Here are some of the ways research from Vanguard could inform various clinical insights:

  1. Extreme-environment research reveals how the body responds when conditions, such as oxygen levels, pressure, temperature, or workload, change from normal conditions experienced by humans. For clinical populations, this research informs management of hypoxia and oxygen therapy in ICU patients, and leads to an improved understanding of cardiovascular responses to stress and insights into fluid balance and tissue perfusion.
  2. Divers rely on continuous monitoring to detect subtle physiological changes before they become dangerous, emphasizing the value of real-time physiological monitoring (heart rate variability, oxygen saturation, CO₂ levels). Research and development of continuous monitoring of healthy humans in extreme environments supports the development of predictive warning systems for clinical patients.

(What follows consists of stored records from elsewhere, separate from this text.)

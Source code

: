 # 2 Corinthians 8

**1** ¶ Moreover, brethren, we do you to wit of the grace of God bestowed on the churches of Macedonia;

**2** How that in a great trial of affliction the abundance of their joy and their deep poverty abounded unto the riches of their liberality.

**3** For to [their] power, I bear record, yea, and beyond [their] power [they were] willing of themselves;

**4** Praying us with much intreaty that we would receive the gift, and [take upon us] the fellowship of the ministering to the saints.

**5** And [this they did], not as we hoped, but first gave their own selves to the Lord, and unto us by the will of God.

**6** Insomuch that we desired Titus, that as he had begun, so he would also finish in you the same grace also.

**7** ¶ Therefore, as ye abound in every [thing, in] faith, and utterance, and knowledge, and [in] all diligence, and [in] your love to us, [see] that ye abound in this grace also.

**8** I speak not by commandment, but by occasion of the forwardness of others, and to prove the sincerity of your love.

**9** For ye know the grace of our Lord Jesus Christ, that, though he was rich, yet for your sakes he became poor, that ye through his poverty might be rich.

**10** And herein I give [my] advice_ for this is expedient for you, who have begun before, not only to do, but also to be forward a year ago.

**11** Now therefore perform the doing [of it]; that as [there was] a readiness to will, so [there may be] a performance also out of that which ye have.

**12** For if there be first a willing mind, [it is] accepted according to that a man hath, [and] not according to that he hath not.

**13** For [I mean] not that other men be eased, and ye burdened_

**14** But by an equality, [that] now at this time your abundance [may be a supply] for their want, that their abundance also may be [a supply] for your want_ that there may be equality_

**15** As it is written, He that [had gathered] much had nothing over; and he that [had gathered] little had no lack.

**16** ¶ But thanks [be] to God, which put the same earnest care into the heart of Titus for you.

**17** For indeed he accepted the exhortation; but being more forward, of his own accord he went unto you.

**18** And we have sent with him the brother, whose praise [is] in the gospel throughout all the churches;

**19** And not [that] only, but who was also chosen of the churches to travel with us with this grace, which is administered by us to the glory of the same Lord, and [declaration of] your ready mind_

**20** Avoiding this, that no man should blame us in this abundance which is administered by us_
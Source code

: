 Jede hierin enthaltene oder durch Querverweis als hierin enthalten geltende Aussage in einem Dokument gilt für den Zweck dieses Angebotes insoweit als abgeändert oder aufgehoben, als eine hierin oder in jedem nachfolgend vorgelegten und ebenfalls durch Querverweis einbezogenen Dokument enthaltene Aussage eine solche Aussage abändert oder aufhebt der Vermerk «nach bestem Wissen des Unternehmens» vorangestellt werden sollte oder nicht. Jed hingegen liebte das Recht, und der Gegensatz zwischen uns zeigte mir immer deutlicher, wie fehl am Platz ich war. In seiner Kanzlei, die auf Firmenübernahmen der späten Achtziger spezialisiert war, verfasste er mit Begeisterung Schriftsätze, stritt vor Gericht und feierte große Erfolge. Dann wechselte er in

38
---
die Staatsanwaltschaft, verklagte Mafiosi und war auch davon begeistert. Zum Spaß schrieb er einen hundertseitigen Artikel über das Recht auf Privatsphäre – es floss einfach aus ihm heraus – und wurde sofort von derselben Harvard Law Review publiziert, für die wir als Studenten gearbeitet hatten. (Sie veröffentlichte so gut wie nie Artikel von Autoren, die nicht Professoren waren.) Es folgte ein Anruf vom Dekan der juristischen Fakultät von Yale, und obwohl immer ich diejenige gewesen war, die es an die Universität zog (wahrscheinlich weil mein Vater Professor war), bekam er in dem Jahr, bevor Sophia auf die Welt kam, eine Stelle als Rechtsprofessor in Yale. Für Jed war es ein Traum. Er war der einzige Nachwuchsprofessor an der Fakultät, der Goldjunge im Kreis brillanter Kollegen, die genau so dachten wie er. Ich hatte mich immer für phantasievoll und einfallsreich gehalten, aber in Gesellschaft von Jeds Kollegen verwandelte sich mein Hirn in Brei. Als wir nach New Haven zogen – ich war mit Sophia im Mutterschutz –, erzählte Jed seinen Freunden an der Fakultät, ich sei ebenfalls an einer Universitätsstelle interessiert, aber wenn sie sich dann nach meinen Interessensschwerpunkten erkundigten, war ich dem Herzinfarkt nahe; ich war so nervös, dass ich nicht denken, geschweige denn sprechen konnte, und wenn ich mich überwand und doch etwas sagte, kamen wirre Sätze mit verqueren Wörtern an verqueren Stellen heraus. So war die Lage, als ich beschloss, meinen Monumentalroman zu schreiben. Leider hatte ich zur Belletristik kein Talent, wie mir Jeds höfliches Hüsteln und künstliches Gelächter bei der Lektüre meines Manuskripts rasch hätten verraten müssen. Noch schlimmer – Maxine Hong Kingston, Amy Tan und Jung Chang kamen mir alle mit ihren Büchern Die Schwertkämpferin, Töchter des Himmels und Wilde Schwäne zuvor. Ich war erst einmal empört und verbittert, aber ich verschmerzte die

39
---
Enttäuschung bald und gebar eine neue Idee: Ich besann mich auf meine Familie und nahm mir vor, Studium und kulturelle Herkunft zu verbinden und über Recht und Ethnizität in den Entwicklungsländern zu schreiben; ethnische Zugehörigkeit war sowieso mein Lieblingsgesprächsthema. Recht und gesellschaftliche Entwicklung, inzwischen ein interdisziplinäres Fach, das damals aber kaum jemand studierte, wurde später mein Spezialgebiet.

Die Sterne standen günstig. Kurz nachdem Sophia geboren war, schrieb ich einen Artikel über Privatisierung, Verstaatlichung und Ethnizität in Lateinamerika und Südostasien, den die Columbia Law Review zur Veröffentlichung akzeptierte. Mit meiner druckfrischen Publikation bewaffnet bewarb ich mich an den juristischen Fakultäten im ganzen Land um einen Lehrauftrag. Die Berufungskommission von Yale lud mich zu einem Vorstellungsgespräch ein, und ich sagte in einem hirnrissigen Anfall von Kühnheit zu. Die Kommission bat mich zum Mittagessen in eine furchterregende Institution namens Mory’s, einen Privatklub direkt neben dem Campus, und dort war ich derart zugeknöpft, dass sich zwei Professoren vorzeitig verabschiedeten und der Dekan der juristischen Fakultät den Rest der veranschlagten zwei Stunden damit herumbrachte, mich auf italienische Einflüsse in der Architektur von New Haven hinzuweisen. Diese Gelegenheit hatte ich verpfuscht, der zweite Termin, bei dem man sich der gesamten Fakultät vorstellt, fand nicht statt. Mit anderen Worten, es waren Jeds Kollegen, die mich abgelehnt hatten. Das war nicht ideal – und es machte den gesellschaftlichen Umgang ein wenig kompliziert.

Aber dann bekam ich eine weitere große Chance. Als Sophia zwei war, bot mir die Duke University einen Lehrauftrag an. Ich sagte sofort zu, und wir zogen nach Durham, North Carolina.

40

  3. Extreme environments require rigorous risk assessment, redundancy, and procedural discipline, often in the setting of physiological stress, fatigue, and high cognitive load. Pre-dive or other operational safety checklists parallel surgical safety checklists. Team communication strategies undersea (and in other extreme environment operations) resemble crew resource management used in medicine, providing opportunities for practitioner research and training.
  4. Research on pressure changes and inert gas dynamics in divers has significant medical implications, including treatment and understanding of gas embolism, hyperbaric oxygen therapy (for approved conditions such as carbon monoxide poisoning, wound healing, radiation injury), and management of ischemic injuries.
  5. Divers and explorers face extreme cold or thermal loads, which reveal mechanisms of thermoregulation that can be applied to clinical management of hypothermia or hyperthermia, improved perioperative temperature management, and therapeutic hypothermia in cardiac arrest patients.
  6. Long-term exposure studies show how humans adapt physiologically and psychologically to stress. As we learn how to best protect the human prior to living and working extreme environments, there is significant translation to how we can protect patients undergoing clinical procedures that can create physiological stress (for example, pre-protection prior to radiation therapy or surgery).